◆ **Problem requirements**
Count the lines below that contain the word "variables", and reply with that number alone.

Information shown Block Start

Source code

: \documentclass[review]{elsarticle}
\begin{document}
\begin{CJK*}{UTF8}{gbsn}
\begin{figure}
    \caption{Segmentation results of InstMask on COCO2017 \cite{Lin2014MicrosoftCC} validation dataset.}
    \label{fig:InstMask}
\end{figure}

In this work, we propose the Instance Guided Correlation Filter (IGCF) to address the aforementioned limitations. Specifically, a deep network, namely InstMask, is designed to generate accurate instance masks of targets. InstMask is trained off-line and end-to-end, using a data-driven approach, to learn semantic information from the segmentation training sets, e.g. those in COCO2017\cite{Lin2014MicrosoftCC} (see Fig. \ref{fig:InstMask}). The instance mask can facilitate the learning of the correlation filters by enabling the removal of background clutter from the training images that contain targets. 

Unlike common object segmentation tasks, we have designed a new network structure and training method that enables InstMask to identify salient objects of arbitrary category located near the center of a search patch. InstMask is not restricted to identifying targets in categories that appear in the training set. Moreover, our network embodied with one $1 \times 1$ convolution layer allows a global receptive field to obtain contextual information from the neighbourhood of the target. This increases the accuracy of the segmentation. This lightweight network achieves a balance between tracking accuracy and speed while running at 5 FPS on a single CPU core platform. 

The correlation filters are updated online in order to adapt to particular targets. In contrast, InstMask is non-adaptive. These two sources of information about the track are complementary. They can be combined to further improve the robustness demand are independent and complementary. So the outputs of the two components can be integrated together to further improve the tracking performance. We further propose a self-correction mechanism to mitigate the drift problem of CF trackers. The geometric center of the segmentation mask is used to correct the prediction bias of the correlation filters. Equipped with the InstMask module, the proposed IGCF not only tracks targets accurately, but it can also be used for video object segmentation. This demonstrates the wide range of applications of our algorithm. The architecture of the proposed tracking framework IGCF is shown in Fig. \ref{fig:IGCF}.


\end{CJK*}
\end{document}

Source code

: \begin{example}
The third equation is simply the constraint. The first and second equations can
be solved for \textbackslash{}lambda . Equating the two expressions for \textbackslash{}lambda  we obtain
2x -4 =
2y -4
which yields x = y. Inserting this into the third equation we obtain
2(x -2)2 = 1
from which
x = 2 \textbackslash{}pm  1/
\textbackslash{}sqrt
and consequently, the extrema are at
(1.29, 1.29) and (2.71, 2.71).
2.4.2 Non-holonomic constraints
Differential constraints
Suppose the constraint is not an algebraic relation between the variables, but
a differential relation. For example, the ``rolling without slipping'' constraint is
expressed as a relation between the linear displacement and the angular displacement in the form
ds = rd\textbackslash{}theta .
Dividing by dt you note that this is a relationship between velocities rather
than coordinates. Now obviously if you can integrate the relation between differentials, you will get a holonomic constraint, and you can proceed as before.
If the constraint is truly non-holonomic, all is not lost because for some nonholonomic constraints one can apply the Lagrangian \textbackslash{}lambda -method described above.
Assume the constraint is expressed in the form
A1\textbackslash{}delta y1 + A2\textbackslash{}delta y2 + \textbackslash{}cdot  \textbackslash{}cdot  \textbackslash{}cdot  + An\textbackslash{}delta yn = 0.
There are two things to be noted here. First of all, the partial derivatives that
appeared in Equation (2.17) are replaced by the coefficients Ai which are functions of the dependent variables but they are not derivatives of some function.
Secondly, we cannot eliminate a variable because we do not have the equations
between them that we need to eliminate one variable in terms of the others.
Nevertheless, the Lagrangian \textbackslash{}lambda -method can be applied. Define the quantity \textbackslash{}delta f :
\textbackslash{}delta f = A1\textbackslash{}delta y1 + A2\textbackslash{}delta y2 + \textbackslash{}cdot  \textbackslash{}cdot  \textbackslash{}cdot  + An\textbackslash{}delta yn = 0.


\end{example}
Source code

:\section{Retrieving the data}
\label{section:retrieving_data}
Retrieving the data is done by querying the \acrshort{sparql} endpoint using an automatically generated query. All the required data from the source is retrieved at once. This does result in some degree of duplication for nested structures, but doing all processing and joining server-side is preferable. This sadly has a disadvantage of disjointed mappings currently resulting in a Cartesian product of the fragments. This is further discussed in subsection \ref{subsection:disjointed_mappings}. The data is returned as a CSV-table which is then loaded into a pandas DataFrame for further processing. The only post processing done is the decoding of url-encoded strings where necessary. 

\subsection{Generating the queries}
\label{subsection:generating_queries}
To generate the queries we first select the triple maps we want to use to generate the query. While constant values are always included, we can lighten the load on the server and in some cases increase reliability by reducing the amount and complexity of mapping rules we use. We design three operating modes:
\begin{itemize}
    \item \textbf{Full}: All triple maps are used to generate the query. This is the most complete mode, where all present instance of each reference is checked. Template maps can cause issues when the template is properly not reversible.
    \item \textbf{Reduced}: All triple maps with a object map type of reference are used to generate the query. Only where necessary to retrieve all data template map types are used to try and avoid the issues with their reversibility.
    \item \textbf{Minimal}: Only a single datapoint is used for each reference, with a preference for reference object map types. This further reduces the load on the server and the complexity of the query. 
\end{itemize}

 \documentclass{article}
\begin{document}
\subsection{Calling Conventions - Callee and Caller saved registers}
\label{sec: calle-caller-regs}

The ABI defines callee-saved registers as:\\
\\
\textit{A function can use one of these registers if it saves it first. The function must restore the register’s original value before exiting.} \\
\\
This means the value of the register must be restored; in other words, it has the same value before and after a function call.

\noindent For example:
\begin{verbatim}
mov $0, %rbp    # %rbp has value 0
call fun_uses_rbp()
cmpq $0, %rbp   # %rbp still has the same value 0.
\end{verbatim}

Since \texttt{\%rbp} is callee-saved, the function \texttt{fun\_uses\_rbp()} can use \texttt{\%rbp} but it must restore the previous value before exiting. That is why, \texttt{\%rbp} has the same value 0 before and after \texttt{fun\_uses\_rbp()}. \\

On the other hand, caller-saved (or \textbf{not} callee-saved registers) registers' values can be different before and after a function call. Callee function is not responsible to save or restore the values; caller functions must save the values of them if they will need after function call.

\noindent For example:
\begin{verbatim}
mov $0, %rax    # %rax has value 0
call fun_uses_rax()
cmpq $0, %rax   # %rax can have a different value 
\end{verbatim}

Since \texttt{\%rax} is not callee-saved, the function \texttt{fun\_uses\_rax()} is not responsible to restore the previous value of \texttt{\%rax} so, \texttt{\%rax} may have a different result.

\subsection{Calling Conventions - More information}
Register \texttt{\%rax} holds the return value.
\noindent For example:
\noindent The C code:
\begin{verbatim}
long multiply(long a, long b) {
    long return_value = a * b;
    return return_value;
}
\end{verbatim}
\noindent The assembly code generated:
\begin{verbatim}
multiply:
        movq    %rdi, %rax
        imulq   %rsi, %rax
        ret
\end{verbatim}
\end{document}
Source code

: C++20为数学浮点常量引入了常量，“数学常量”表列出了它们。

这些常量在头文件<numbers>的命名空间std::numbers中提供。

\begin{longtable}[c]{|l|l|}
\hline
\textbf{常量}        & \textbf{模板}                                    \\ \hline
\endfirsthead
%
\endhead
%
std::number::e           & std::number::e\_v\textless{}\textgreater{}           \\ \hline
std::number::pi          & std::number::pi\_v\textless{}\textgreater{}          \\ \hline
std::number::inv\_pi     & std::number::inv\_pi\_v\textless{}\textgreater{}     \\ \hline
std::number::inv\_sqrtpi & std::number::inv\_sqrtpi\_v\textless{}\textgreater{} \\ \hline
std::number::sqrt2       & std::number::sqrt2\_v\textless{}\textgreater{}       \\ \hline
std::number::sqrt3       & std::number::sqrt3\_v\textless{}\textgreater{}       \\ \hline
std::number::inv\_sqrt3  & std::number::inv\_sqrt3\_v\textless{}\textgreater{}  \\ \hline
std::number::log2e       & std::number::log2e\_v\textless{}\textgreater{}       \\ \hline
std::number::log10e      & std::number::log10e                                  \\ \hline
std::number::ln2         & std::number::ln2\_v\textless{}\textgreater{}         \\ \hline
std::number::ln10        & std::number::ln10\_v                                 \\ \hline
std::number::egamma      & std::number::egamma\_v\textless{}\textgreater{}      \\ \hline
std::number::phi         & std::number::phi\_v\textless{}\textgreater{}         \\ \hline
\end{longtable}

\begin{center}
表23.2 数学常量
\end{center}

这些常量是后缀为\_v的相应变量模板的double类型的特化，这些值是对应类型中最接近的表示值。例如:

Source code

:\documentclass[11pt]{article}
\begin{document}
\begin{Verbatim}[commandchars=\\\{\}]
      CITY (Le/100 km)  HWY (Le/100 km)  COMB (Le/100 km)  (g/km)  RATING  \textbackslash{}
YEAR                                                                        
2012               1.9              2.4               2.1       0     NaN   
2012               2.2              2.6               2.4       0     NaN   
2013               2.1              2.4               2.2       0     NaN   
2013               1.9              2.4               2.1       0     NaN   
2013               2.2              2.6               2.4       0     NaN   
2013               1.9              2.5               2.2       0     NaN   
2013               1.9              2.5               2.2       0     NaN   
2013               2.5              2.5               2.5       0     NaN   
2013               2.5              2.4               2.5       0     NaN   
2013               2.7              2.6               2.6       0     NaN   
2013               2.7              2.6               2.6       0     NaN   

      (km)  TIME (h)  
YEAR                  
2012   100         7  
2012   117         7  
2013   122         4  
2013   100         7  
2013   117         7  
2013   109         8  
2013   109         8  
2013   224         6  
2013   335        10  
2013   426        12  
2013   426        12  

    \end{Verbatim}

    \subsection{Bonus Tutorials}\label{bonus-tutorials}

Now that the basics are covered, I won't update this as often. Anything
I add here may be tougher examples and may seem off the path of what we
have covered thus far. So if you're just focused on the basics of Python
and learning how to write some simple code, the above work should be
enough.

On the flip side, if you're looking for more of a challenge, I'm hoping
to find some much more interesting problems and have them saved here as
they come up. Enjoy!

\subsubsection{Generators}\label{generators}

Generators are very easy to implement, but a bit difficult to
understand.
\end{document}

Information shown Block End

◆ **Response to this task**
2